According to my naturopath, when you hold onto bitterness, you get stomach problems, so I feel that positive affirmations are very important. Say you’ve had a shit day. Say you got yelled at during work in front of everyone, or you fell down in a really awkward and embarrassing way and laddered your new tights. Maybe you found out your ex-boyfriend is getting married to an 18 year old and you stop watching where you’re going and sixty yards of barbed wire hits ya right smack in the puss and then a wild animal comes over and runs away with your shoes and your car blows up suddenly and your windshield-wiper ends up in your mouth and ya can’t move and the mud's rising up to your nostrils and you’re sinking fast and ya can’t hear yourself screaming anymore? Is that what’s on your mind, cousin? Perhaps you need to give yourself a good talking to, like I have below….

So other people appear to have perfect lives full of sunshine and flowers. Well, they might have something going on that you don’t know about, like they’re allergic to peanuts or they can’t find jeans that fit - problems that, though small, may be slowly making their lives uncomfortable in some way. You’re definitely not wishing that on them, you’re just saying that could be the case.
But really, your life is pretty excellent. You have so many great shoes and that really nice orange coat that everyone comments on. That is a great coat. Even though the rest of your clothes don’t fit and everything you buy falls apart pretty quickly, makes you look old or like an overgrown high school kid, that coat is still amazing. Well done, you own one piece of clothing which doesn’t make you look like an idiot.
So you think you’ve sent that guy one message too many. So what?
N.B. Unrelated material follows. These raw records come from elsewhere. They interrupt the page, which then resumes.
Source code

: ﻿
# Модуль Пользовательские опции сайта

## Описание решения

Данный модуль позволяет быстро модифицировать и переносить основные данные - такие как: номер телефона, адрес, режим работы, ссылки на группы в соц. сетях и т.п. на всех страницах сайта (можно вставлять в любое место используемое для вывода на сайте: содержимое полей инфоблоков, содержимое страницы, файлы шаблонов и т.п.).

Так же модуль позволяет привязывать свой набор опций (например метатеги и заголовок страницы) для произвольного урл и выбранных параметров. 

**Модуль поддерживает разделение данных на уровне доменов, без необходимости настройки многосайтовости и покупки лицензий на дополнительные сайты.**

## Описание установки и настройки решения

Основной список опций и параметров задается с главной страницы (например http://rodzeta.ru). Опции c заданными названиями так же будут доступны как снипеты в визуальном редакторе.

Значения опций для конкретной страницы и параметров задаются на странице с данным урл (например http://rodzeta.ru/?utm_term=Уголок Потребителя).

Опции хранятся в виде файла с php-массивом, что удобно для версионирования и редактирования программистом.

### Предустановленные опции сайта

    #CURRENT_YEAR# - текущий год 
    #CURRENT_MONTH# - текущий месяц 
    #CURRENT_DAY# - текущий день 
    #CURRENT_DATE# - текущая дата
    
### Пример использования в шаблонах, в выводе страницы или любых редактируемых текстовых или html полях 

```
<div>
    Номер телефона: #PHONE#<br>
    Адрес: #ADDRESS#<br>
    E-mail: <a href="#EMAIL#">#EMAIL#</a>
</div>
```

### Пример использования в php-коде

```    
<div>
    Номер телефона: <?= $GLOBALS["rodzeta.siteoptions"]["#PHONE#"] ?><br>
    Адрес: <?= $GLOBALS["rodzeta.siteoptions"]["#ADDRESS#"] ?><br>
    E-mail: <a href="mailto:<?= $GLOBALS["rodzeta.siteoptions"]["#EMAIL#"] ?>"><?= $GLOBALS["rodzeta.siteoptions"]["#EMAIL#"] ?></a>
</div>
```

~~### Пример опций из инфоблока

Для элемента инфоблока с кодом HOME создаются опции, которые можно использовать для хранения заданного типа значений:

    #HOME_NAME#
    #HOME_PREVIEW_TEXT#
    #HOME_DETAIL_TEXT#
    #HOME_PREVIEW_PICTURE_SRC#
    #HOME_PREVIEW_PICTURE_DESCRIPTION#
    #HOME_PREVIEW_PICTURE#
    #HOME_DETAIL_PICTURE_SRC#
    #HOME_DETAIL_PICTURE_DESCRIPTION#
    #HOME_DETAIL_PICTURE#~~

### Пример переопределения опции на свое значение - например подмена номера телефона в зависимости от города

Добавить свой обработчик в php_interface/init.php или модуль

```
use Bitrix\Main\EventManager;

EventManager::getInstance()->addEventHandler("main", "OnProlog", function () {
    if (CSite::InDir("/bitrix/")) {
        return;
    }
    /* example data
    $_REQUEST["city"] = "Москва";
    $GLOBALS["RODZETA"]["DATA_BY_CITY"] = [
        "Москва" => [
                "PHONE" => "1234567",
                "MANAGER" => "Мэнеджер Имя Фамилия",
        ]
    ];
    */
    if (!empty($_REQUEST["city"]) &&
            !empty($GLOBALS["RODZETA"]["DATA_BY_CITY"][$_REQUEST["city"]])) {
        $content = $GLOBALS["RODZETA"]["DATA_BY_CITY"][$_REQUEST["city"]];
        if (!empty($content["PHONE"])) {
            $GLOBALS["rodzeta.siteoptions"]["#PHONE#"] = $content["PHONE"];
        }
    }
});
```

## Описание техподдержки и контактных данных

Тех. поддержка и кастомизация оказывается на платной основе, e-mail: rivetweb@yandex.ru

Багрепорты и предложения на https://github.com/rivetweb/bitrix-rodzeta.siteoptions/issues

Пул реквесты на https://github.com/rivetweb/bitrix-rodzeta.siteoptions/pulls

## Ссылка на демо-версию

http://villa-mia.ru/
If he’s scared by that, he’s a wuss and do you really want a skittish man as the protector of you and your young? No, yo mamma taught you better than that! And it’s not as though you’ve done anything really crazy. You haven’t sent five messages a day or kidnapped any pets. You don’t know if they have any pets anyway because you’re not a crazy Facebook stalker either, and even if you were, Facebook stalking isn’t actually stalking. It’s checking up on friends and that’s what Facebook was made for.

Anyway, if anything, it shows that you are persistent. And polite. So polite, you should teach a course in manners.
You don’t have the time to be stalking anyone, what with your glittering social life full of extra –curricular activities and sophisticated friends. You know loads of interesting people who bring boutique beers to parties and let you try them, and buy you hamburgers on your birthday. With friends like these life is a big bowl of cherries! And you’ve got the spoon man, the silver spoon!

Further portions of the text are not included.